If the Church is still after the they haven’t been caught yet, and Adam is terrifyingly powerful and intensely protective of Connor. Hank pities the poor bastards they send if they ever catch up.
So for the time being it’s the three of them, a busted up old Van, and an entire country. Hank figures there are worse ways to end up. Connor’s lips on his cheek as he leans over from the passenger seat are just a bonus.
EPILOGUE

It’s risky, attending a Sunday service, but they’re on the other side of the country from Detroit and they’d seen the priest in the 7-11 the day before and hadn’t been recognized so it’s probably as safe as it’ll ever be.
They sit in the pews at the back as they let the familiar sounds wash over them. The rituals are comforting, Hank is surprised to find.

Adam looks close to tears by the end. He misses it most out of all of them.
Hank declines to take communion, he sneaks out the doors while everyone lines up, Adam included, but Connor follows him outside, sliding an arm through his.

“This is good,” he says, smiling up at Hank.

“Yeah...”

Hank leans in to kiss him but pauses when he hears something.
It’s an animal cry, a heartbreaking whimpering noise that Hank follows to the cardboard box tucked beside the church steps.
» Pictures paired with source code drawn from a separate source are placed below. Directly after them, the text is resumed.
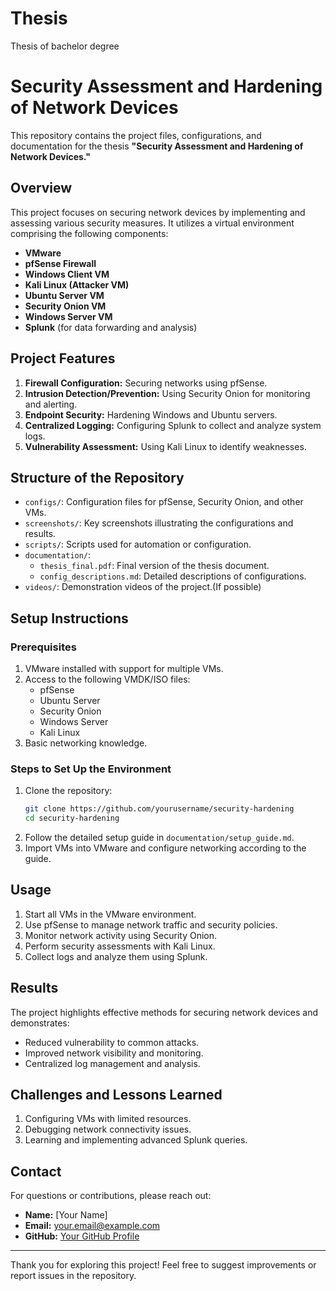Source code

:# Thesis
Thesis of bachelor degree  
# Security Assessment and Hardening of Network Devices

This repository contains the project files, configurations, and documentation for the thesis **"Security Assessment and Hardening of Network Devices."**

## **Overview**
This project focuses on securing network devices by implementing and assessing various security measures. It utilizes a virtual environment comprising the following components:

- **VMware**
- **pfSense Firewall**
- **Windows Client VM**
- **Kali Linux (Attacker VM)**
- **Ubuntu Server VM**
- **Security Onion VM**
- **Windows Server VM**
- **Splunk** (for data forwarding and analysis)

## **Project Features**
1. **Firewall Configuration:** Securing networks using pfSense.
2. **Intrusion Detection/Prevention:** Using Security Onion for monitoring and alerting.
3. **Endpoint Security:** Hardening Windows and Ubuntu servers.
4. **Centralized Logging:** Configuring Splunk to collect and analyze system logs.
5. **Vulnerability Assessment:** Using Kali Linux to identify weaknesses.

## **Structure of the Repository**
- `configs/`: Configuration files for pfSense, Security Onion, and other VMs.
- `screenshots/`: Key screenshots illustrating the configurations and results.
- `scripts/`: Scripts used for automation or configuration.
- `documentation/`:
  - `thesis_final.pdf`: Final version of the thesis document.
  - `config_descriptions.md`: Detailed descriptions of configurations.
- `videos/`: Demonstration videos of the project.(If possible)

## **Setup Instructions**
### **Prerequisites**
1. VMware installed with support for multiple VMs.
2. Access to the following VMDK/ISO files:
   - pfSense
   - Ubuntu Server
   - Security Onion
   - Windows Server
   - Kali Linux
3. Basic networking knowledge.

### **Steps to Set Up the Environment**
1. Clone the repository:
   ```bash
   git clone https://github.com/yourusername/security-hardening
   cd security-hardening
   ```
2. Follow the detailed setup guide in `documentation/setup_guide.md`.
3. Import VMs into VMware and configure networking according to the guide.

## **Usage**
1. Start all VMs in the VMware environment.
2. Use pfSense to manage network traffic and security policies.
3. Monitor network activity using Security Onion.
4. Perform security assessments with Kali Linux.
5. Collect logs and analyze them using Splunk.

## **Results**
The project highlights effective methods for securing network devices and demonstrates:
- Reduced vulnerability to common attacks.
- Improved network visibility and monitoring.
- Centralized log management and analysis.

## **Challenges and Lessons Learned**
1. Configuring VMs with limited resources.
2. Debugging network connectivity issues.
3. Learning and implementing advanced Splunk queries.

## **Contact**
For questions or contributions, please reach out:
- **Name:** [Your Name]
- **Email:** your.email@example.com
- **GitHub:** [Your GitHub Profile](https://github.com/yourusername)

---
Thank you for exploring this project! Feel free to suggest improvements or report issues in the repository.
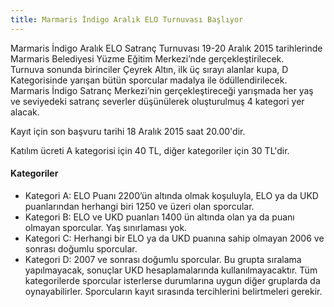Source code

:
 ```yaml
---
title: Marmaris İndigo Aralık ELO Turnuvası Başlıyor
---
```

Marmaris İndigo Aralık ELO Satranç Turnuvası 19-20 Aralık 2015 tarihlerinde Marmaris Belediyesi Yüzme Eğitim Merkezi’nde gerçekleştirilecek.  
Turnuva sonunda birinciler Çeyrek Altın, ilk üç sırayı alanlar kupa, D Kategorisinde yarışan bütün sporcular madalya ile ödüllendirilecek. Marmaris İndigo Satranç Merkezi’nin gerçekleştireceği yarışmada her yaş ve seviyedeki satranç severler düşünülerek oluşturulmuş 4 kategori yer alacak.  

Kayıt için son başvuru tarihi 18 Aralık 2015 saat 20.00'dir.  

Katılım ücreti A kategorisi için 40 TL, diğer kategoriler için 30 TL'dir.  

#### Kategoriler
* Kategori A: ELO Puanı 2200’ün altında olmak koşuluyla, ELO ya da UKD puanlarından herhangi biri 1250 ve üzeri olan sporcular.
* Kategori B: ELO ve UKD puanları 1400 ün altında olan ya da puanı olmayan sporcular. Yaş sınırlaması yok.
* Kategori C: Herhangi bir ELO ya da UKD puanına sahip olmayan 2006 ve sonrası doğumlu sporcular.
* Kategori D: 2007 ve sonrası doğumlu sporcular. Bu grupta sıralama yapılmayacak, sonuçlar UKD hesaplamalarında kullanılmayacaktır.
Tüm kategorilerde sporcular isterlerse durumlarına uygun diğer gruplarda da oynayabilirler. Sporcuların kayıt sırasında tercihlerini belirtmeleri gerekir.
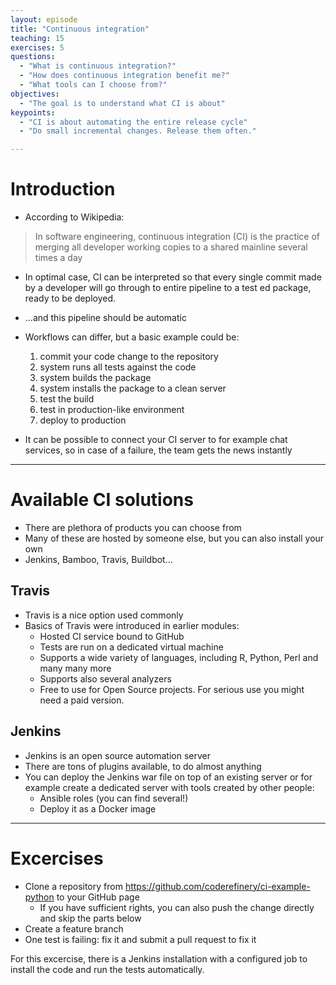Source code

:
 ```yaml
---
layout: episode
title: "Continuous integration"
teaching: 15
exercises: 5
questions:
  - "What is continuous integration?"
  - "How does continuous integration benefit me?"
  - "What tools can I choose from?"
objectives:
  - "The goal is to understand what CI is about"
keypoints:
  - "CI is about automating the entire release cycle"
  - "Do small incremental changes. Release them often."

---
```


# Introduction

- According to Wikipedia: 

>In software engineering, continuous integration (CI) is the practice of merging all developer working copies 
>to a shared mainline several times a day

- In optimal case, CI can be interpreted so that every single commit made by a developer will go through to entire pipeline to a test
ed package, ready to be deployed.
- ...and this pipeline should be automatic
- Workflows can differ, but a basic example could be:

  1. commit your code change to the repository 
  2. system runs all tests against the code 
  3. system builds the package 
  4. system installs the package to a clean server 
  5. test the build 
  6. test in production-like environment 
  7. deploy to production

- It can be possible to connect your CI server to for example chat services, so in case of a failure, the team gets the news instantly

---

# Available CI solutions

- There are plethora of products you can choose from
- Many of these are hosted by someone else, but you can also install your own
- Jenkins, Bamboo, Travis, Buildbot...

## Travis

- Travis is a nice option used commonly
- Basics of Travis were introduced in earlier modules:
  - Hosted CI service bound to GitHub
  - Tests are run on a dedicated virtual machine
  - Supports a wide variety of languages, including R, Python, Perl and many many more
  - Supports also several analyzers
  - Free to use for Open Source projects. For serious use you might need a paid version.

## Jenkins

- Jenkins is an open source automation server
- There are tons of plugins available, to do almost anything
- You can deploy the Jenkins war file on top of an existing server or for example create a dedicated server with tools created by other people:
  - Ansible roles (you can find several!)
  - Deploy it as a Docker image

---

# Excercises

- Clone a repository from https://github.com/coderefinery/ci-example-python to your GitHub page
  - If you have sufficient rights, you can also push the change directly and skip the parts below
- Create a feature branch
- One test is failing: fix it and submit a pull request to fix it

For this excercise, there is a Jenkins installation with a configured job to install the code and run the tests automatically.

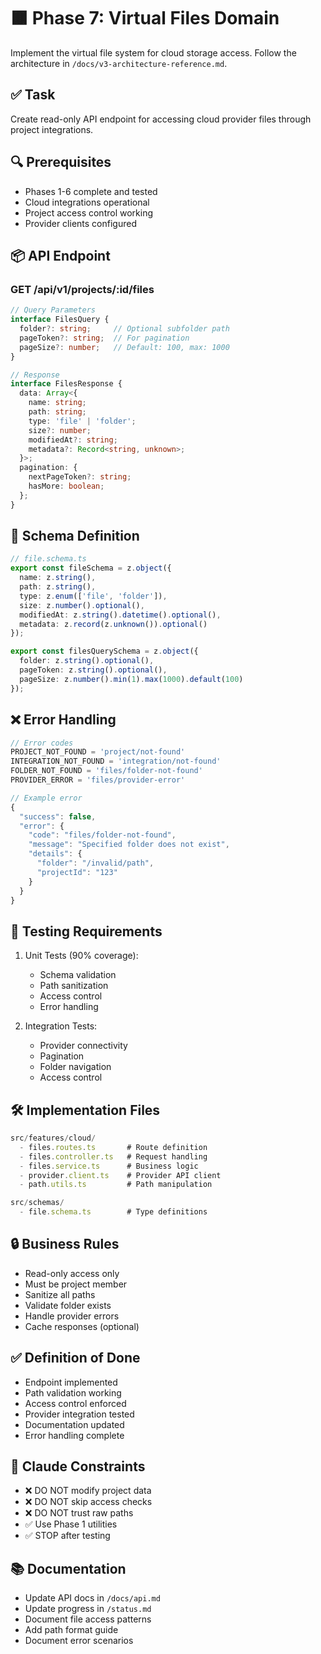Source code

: # 🟫 Phase 7: Virtual Files Domain

Implement the virtual file system for cloud storage access. Follow the architecture in `/docs/v3-architecture-reference.md`.

## ✅ Task

Create read-only API endpoint for accessing cloud provider files through project integrations.

## 🔍 Prerequisites

- Phases 1-6 complete and tested
- Cloud integrations operational
- Project access control working
- Provider clients configured

## 📦 API Endpoint

### GET /api/v1/projects/:id/files
```typescript
// Query Parameters
interface FilesQuery {
  folder?: string;     // Optional subfolder path
  pageToken?: string;  // For pagination
  pageSize?: number;   // Default: 100, max: 1000
}

// Response
interface FilesResponse {
  data: Array<{
    name: string;
    path: string;
    type: 'file' | 'folder';
    size?: number;
    modifiedAt?: string;
    metadata?: Record<string, unknown>;
  }>;
  pagination: {
    nextPageToken?: string;
    hasMore: boolean;
  };
}
```

## 📝 Schema Definition

```typescript
// file.schema.ts
export const fileSchema = z.object({
  name: z.string(),
  path: z.string(),
  type: z.enum(['file', 'folder']),
  size: z.number().optional(),
  modifiedAt: z.string().datetime().optional(),
  metadata: z.record(z.unknown()).optional()
});

export const filesQuerySchema = z.object({
  folder: z.string().optional(),
  pageToken: z.string().optional(),
  pageSize: z.number().min(1).max(1000).default(100)
});
```

## ❌ Error Handling

```typescript
// Error codes
PROJECT_NOT_FOUND = 'project/not-found'
INTEGRATION_NOT_FOUND = 'integration/not-found'
FOLDER_NOT_FOUND = 'files/folder-not-found'
PROVIDER_ERROR = 'files/provider-error'

// Example error
{
  "success": false,
  "error": {
    "code": "files/folder-not-found",
    "message": "Specified folder does not exist",
    "details": { 
      "folder": "/invalid/path",
      "projectId": "123"
    }
  }
}
```

## 🧪 Testing Requirements

1. Unit Tests (90% coverage):
   - Schema validation
   - Path sanitization
   - Access control
   - Error handling

2. Integration Tests:
   - Provider connectivity
   - Pagination
   - Folder navigation
   - Access control

## 🛠 Implementation Files

```typescript
src/features/cloud/
  - files.routes.ts       # Route definition
  - files.controller.ts   # Request handling
  - files.service.ts      # Business logic
  - provider.client.ts    # Provider API client
  - path.utils.ts         # Path manipulation

src/schemas/
  - file.schema.ts        # Type definitions
```

## 🔒 Business Rules

- Read-only access only
- Must be project member
- Sanitize all paths
- Validate folder exists
- Handle provider errors
- Cache responses (optional)

## ✅ Definition of Done

- Endpoint implemented
- Path validation working
- Access control enforced
- Provider integration tested
- Documentation updated
- Error handling complete

## 🧠 Claude Constraints

- ❌ DO NOT modify project data
- ❌ DO NOT skip access checks
- ❌ DO NOT trust raw paths
- ✅ Use Phase 1 utilities
- ✅ STOP after testing

## 📚 Documentation

- Update API docs in `/docs/api.md`
- Update progress in `/status.md`
- Document file access patterns
- Add path format guide
- Document error scenarios
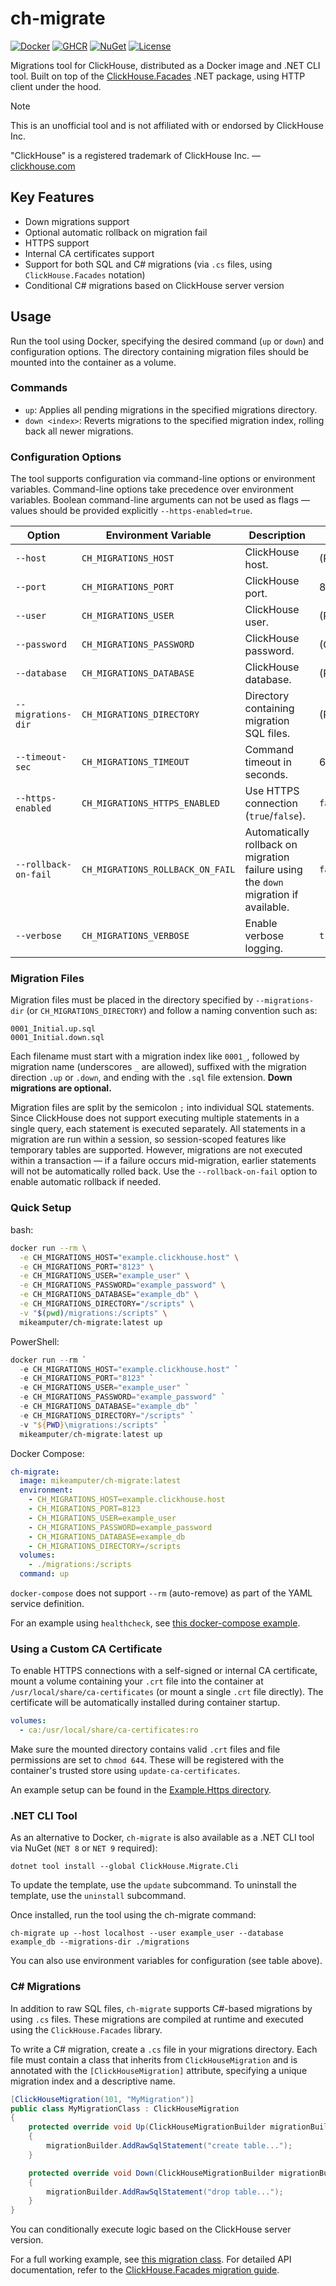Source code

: # ch-migrate

[![Docker](https://img.shields.io/badge/docker-ch--migrate-blue?logo=docker)](https://hub.docker.com/r/mikeamputer/ch-migrate)
[![GHCR](https://img.shields.io/badge/ghcr.io-ch--migrate-blue?logo=github)](https://github.com/MikeAmputer/clickhouse-migrate/pkgs/container/ch-migrate)
[![NuGet](https://img.shields.io/nuget/v/ClickHouse.Migrate.Cli)](https://www.nuget.org/packages/ClickHouse.Migrate.Cli/)
[![License](https://img.shields.io/github/license/MikeAmputer/clickhouse-migrate)](https://github.com/MikeAmputer/clickhouse-migrate/blob/master/LICENSE)

Migrations tool for ClickHouse, distributed as a Docker image and .NET CLI tool. Built on top of the [ClickHouse.Facades](https://github.com/MikeAmputer/ClickHouse.Facades) .NET package, using HTTP client under the hood.

> [!NOTE]
> This is an unofficial tool and is not affiliated with or endorsed by ClickHouse Inc.
> 
> "ClickHouse" is a registered trademark of ClickHouse Inc. — [clickhouse.com](https://clickhouse.com/)

## Key Features
- Down migrations support
- Optional automatic rollback on migration fail
- HTTPS support
- Internal CA certificates support
- Support for both SQL and C# migrations (via `.cs` files, using `ClickHouse.Facades` notation)
- Conditional C# migrations based on ClickHouse server version

## Usage
Run the tool using Docker, specifying the desired command (`up` or `down`) and configuration options. The directory containing migration files should be mounted into the container as a volume.

### Commands
- `up`: Applies all pending migrations in the specified migrations directory.
- `down <index>`: Reverts migrations to the specified migration index, rolling back all newer migrations.

### Configuration Options
The tool supports configuration via command-line options or environment variables. Command-line options take precedence over environment variables. Boolean command-line arguments can not be used as flags — values should be provided explicitly `--https-enabled=true`.

| Option               | Environment Variable             | Description                                                                          | Default    |
|----------------------|----------------------------------|--------------------------------------------------------------------------------------|------------|
| `--host`             | `CH_MIGRATIONS_HOST`             | ClickHouse host.                                                                     | (Required) |
| `--port`             | `CH_MIGRATIONS_PORT`             | ClickHouse port.                                                                     | 8123       |
| `--user`             | `CH_MIGRATIONS_USER`             | ClickHouse user.                                                                     | (Required) |
| `--password`         | `CH_MIGRATIONS_PASSWORD`         | ClickHouse password.                                                                 | (Optional) |
| `--database`         | `CH_MIGRATIONS_DATABASE`         | ClickHouse database.                                                                 | (Required) |
| `--migrations-dir`   | `CH_MIGRATIONS_DIRECTORY`        | Directory containing migration SQL files.                                            | (Required) |
| `--timeout-sec`      | `CH_MIGRATIONS_TIMEOUT`          | Command timeout in seconds.                                                          | 60         |
| `--https-enabled`    | `CH_MIGRATIONS_HTTPS_ENABLED`    | Use HTTPS connection (`true`/`false`).                                               | `false`    |
| `--rollback-on-fail` | `CH_MIGRATIONS_ROLLBACK_ON_FAIL` | Automatically rollback on migration failure using the `down` migration if available. | `false`    |
| `--verbose`          | `CH_MIGRATIONS_VERBOSE`          | Enable verbose logging.                                                              | `true`     |

### Migration Files
Migration files must be placed in the directory specified by `--migrations-dir` (or `CH_MIGRATIONS_DIRECTORY`) and follow a naming convention such as:
```
0001_Initial.up.sql
0001_Initial.down.sql
```
Each filename must start with a migration index like `0001_`, followed by migration name (underscores `_` are allowed), suffixed with the migration direction `.up` or `.down`, and ending with the `.sql` file extension. **Down migrations are optional.**

Migration files are split by the semicolon `;` into individual SQL statements. Since ClickHouse does not support executing multiple statements in a single query, each statement is executed separately. All statements in a migration are run within a session, so session-scoped features like temporary tables are supported. However, migrations are not executed within a transaction — if a failure occurs mid-migration, earlier statements will not be automatically rolled back. Use the `--rollback-on-fail` option to enable automatic rollback if needed.

### Quick Setup

bash:
```bash
docker run --rm \
  -e CH_MIGRATIONS_HOST="example.clickhouse.host" \
  -e CH_MIGRATIONS_PORT="8123" \
  -e CH_MIGRATIONS_USER="example_user" \
  -e CH_MIGRATIONS_PASSWORD="example_password" \
  -e CH_MIGRATIONS_DATABASE="example_db" \
  -e CH_MIGRATIONS_DIRECTORY="/scripts" \
  -v "$(pwd)/migrations:/scripts" \
  mikeamputer/ch-migrate:latest up
``` 

PowerShell:
```powershell
docker run --rm `
  -e CH_MIGRATIONS_HOST="example.clickhouse.host" `
  -e CH_MIGRATIONS_PORT="8123" `
  -e CH_MIGRATIONS_USER="example_user" `
  -e CH_MIGRATIONS_PASSWORD="example_password" `
  -e CH_MIGRATIONS_DATABASE="example_db" `
  -e CH_MIGRATIONS_DIRECTORY="/scripts" `
  -v "${PWD}\migrations:/scripts" `
  mikeamputer/ch-migrate:latest up
```

Docker Compose:
```yaml
ch-migrate:
  image: mikeamputer/ch-migrate:latest
  environment:
    - CH_MIGRATIONS_HOST=example.clickhouse.host
    - CH_MIGRATIONS_PORT=8123
    - CH_MIGRATIONS_USER=example_user
    - CH_MIGRATIONS_PASSWORD=example_password
    - CH_MIGRATIONS_DATABASE=example_db
    - CH_MIGRATIONS_DIRECTORY=/scripts
  volumes:
    - ./migrations:/scripts
  command: up
```

`docker-compose` does not support `--rm` (auto-remove) as part of the YAML service definition.

For an example using `healthcheck`, see [this docker-compose example](https://github.com/MikeAmputer/clickhouse-migrate/blob/master/examples/Example/docker-compose.yml).

### Using a Custom CA Certificate

To enable HTTPS connections with a self-signed or internal CA certificate, mount a volume containing your `.crt` file into the container at `/usr/local/share/ca-certificates` (or mount a single `.crt` file directly). The certificate will be automatically installed during container startup.

```yaml
volumes:
  - ca:/usr/local/share/ca-certificates:ro
```

Make sure the mounted directory contains valid `.crt` files and file permissions are set to `chmod 644`. These will be registered with the container's trusted store using `update-ca-certificates`.

An example setup can be found in the [Example.Https directory](https://github.com/MikeAmputer/clickhouse-migrate/tree/master/examples/Example.Https).

### .NET CLI Tool
As an alternative to Docker, `ch-migrate` is also available as a .NET CLI tool via NuGet (`NET 8` or `NET 9` required):

```
dotnet tool install --global ClickHouse.Migrate.Cli
```

To update the template, use the `update` subcommand. To uninstall the template, use the `uninstall` subcommand.

Once installed, run the tool using the ch-migrate command:

```
ch-migrate up --host localhost --user example_user --database example_db --migrations-dir ./migrations
```

You can also use environment variables for configuration (see table above).

### C# Migrations
In addition to raw SQL files, `ch-migrate` supports C#-based migrations by using `.cs` files. These migrations are compiled at runtime and executed using the `ClickHouse.Facades` library.

To write a C# migration, create a `.cs` file in your migrations directory. Each file must contain a class that inherits from `ClickHouseMigration` and is annotated with the `[ClickHouseMigration]` attribute, specifying a unique migration index and a descriptive name.

```c#
[ClickHouseMigration(101, "MyMigration")]
public class MyMigrationClass : ClickHouseMigration
{
	protected override void Up(ClickHouseMigrationBuilder migrationBuilder)
	{
		migrationBuilder.AddRawSqlStatement("create table...");
	}

	protected override void Down(ClickHouseMigrationBuilder migrationBuilder)
	{
		migrationBuilder.AddRawSqlStatement("drop table...");
	}
}
```

You can conditionally execute logic based on the ClickHouse server version.

For a full working example, see [this migration class](https://github.com/MikeAmputer/clickhouse-migrate/blob/master/examples/Example/Migrations/202507091600_AddGaugeMetrics.cs). For detailed API documentation, refer to the [ClickHouse.Facades migration guide](https://github.com/MikeAmputer/ClickHouse.Facades/wiki/Migrations#migration-class).
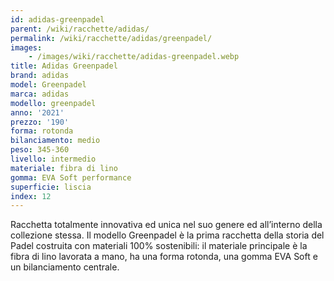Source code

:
 ```yaml
---
id: adidas-greenpadel
parent: /wiki/racchette/adidas/
permalink: /wiki/racchette/adidas/greenpadel/
images:
    - /images/wiki/racchette/adidas-greenpadel.webp
title: Adidas Greenpadel
brand: adidas
model: Greenpadel
marca: adidas
modello: greenpadel
anno: '2021'
prezzo: '190'
forma: rotonda
bilanciamento: medio
peso: 345-360
livello: intermedio
materiale: fibra di lino
gomma: EVA Soft performance
superficie: liscia
index: 12
---
```

Racchetta totalmente innovativa ed unica nel suo genere ed all’interno della collezione stessa. Il modello Greenpadel è la prima racchetta della storia del Padel costruita con materiali 100% sostenibili: il materiale principale è la fibra di lino lavorata a mano, ha una forma rotonda, una gomma EVA Soft e un bilanciamento centrale.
FREE is scrawled across the side in permanent marker and inside is a single white and brown puppy, sitting on soiled newspaper.
Connor gasps, reaching down to gather it into his arms. The sad creature reeks, its downy fur is filthy, though it can’t be more than a few weeks old. It has adorable floppy ears and big sad eyes. Of course Connor can’t resist it, Hank can’t really either, if he’s being honest.
Connor doesn’t even haven to say anything, he just looks at Hank with eyes as wide as the sad little puppy and Hank relents.

“If it pisses on the mattress, you can clean it up,” he grumbles, though he can’t help but smile. The puppy licks Connor’s fingers and Connor giggles.
Adam is just as enamoured with it and soon enough they’re on their way to the nearest pet store, arguing about names.

Hank overrules both of them with ‘Sumo’ when he’s sure it’s about to come to blows, and considering Hank is pretty sure this dog is going to be huge, it fits.
So maybe their weird little family is expanding. They’ll make room.

For now the sun is out and Hank’s world just got a little bit bigger and a little bit brighter.